Biomimetics (Basel). 2023 Oct 11;8(6):482. doi: 10.3390/biomimetics8060482.
This paper presents a hybrid algorithm based on the slime mould algorithm (SMA) and the mixed dandelion optimizer. The hybrid algorithm improves the convergence speed and prevents the algorithm from falling into the local optimal. (1) The Bernoulli chaotic mapping is added in the initialization phase to enrich the population diversity. (2) The Brownian motion and Lévy flight strategy are added to further enhance the global search ability and local exploitation performance of the slime mould. (3) The specular reflection learning is added in the late iteration to improve the population search ability and avoid falling into local optimality.
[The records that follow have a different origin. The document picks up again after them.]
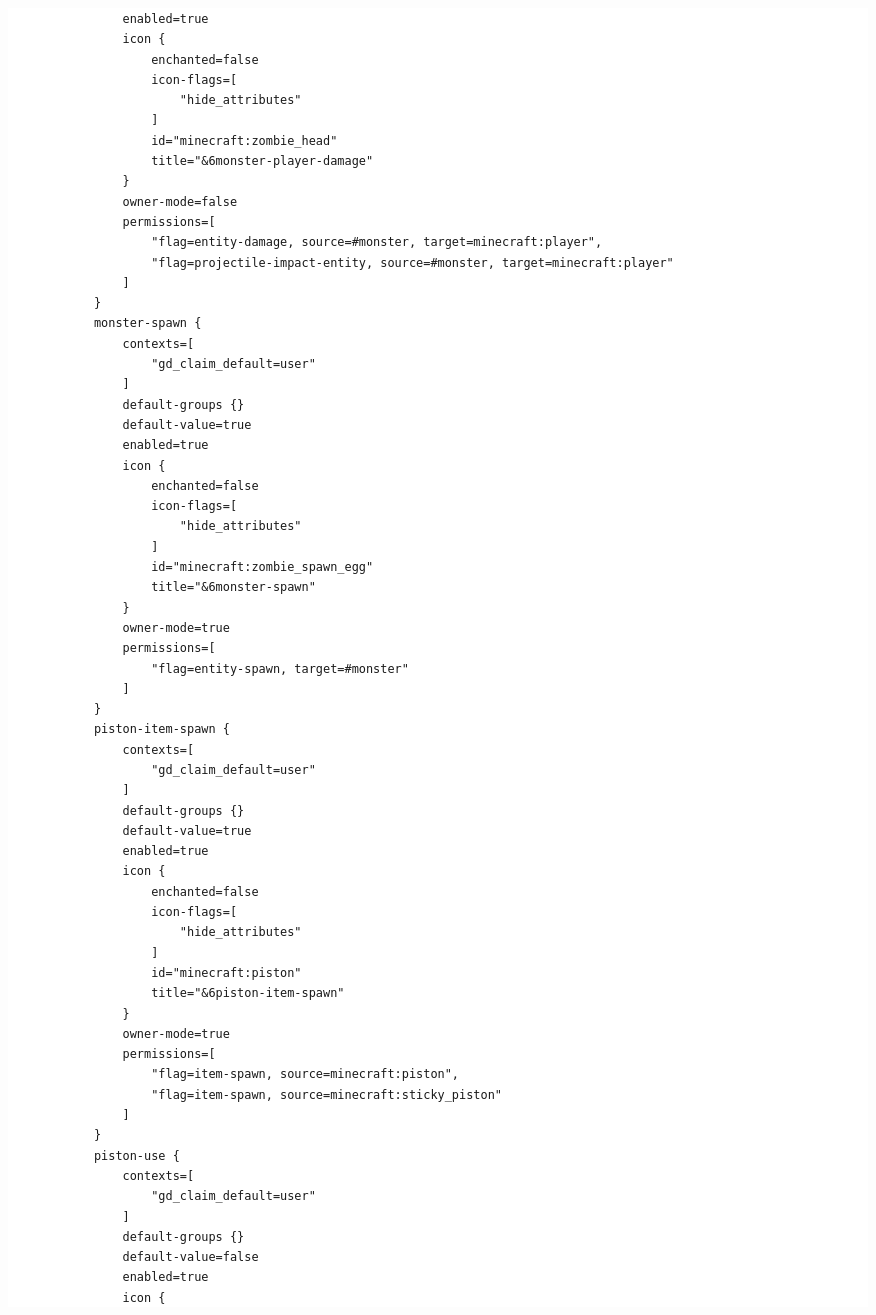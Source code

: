                     enabled=true
                    icon {
                        enchanted=false
                        icon-flags=[
                            "hide_attributes"
                        ]
                        id="minecraft:zombie_head"
                        title="&6monster-player-damage"
                    }
                    owner-mode=false
                    permissions=[
                        "flag=entity-damage, source=#monster, target=minecraft:player",
                        "flag=projectile-impact-entity, source=#monster, target=minecraft:player"
                    ]
                }
                monster-spawn {
                    contexts=[
                        "gd_claim_default=user"
                    ]
                    default-groups {}
                    default-value=true
                    enabled=true
                    icon {
                        enchanted=false
                        icon-flags=[
                            "hide_attributes"
                        ]
                        id="minecraft:zombie_spawn_egg"
                        title="&6monster-spawn"
                    }
                    owner-mode=true
                    permissions=[
                        "flag=entity-spawn, target=#monster"
                    ]
                }
                piston-item-spawn {
                    contexts=[
                        "gd_claim_default=user"
                    ]
                    default-groups {}
                    default-value=true
                    enabled=true
                    icon {
                        enchanted=false
                        icon-flags=[
                            "hide_attributes"
                        ]
                        id="minecraft:piston"
                        title="&6piston-item-spawn"
                    }
                    owner-mode=true
                    permissions=[
                        "flag=item-spawn, source=minecraft:piston",
                        "flag=item-spawn, source=minecraft:sticky_piston"
                    ]
                }
                piston-use {
                    contexts=[
                        "gd_claim_default=user"
                    ]
                    default-groups {}
                    default-value=false
                    enabled=true
                    icon {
The experimental results show that the convergence speed and precision of the improved algorithm are improved in the standard test functions. At last, this paper optimizes the parameters of the Extreme Learning Machine (ELM) model with the improved method and applies it to the power load forecasting problem. The effectiveness of the improved method in solving practical engineering problems is further verified.
本文提出了一种基于黏菌算法(SMA)和混合蒲公英优化器的混合算法。该混合算法提高了收敛速度,防止算法陷入局部最优。(1)在初始化阶段添加伯努利混沌映射以丰富种群多样性。(2)添加布朗运动和莱维飞行策略以进一步增强黏菌的全局搜索能力和局部开发性能。(3)在后期迭代中添加镜面反射学习以提高种群搜索能力并避免陷入局部最优。实验结果表明,改进算法在标准测试函数中的收敛速度和精度得到了提高。最后,本文用改进方法对极限学习机(ELM)模型的参数进行了优化,并将其应用于电力负荷预测问题。进一步验证了改进方法在解决实际工程问题中的有效性。